WHAT IS REQUIRED:
Your answer should hold every line of the records below that contains the string "Keep".

═════ DATA SUPPLIED

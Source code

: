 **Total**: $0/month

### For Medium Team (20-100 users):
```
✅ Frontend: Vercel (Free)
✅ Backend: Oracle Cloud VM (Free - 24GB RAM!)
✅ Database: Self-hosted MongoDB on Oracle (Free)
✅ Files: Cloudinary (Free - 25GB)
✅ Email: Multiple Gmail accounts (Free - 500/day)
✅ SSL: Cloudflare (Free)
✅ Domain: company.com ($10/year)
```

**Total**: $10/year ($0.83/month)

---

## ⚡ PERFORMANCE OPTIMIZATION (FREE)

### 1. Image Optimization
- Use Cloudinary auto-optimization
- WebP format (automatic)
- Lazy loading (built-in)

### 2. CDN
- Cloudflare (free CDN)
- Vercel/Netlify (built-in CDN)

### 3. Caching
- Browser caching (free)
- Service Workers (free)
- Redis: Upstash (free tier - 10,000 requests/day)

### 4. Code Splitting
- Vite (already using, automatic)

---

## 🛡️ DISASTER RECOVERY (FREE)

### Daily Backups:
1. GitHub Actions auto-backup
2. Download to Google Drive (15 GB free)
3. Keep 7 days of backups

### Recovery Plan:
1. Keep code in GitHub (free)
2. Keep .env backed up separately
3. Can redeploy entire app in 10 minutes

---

══════════

RESULT BELOW:
3. Keep 7 days of backups
1. Keep code in GitHub (free)
2. Keep .env backed up separately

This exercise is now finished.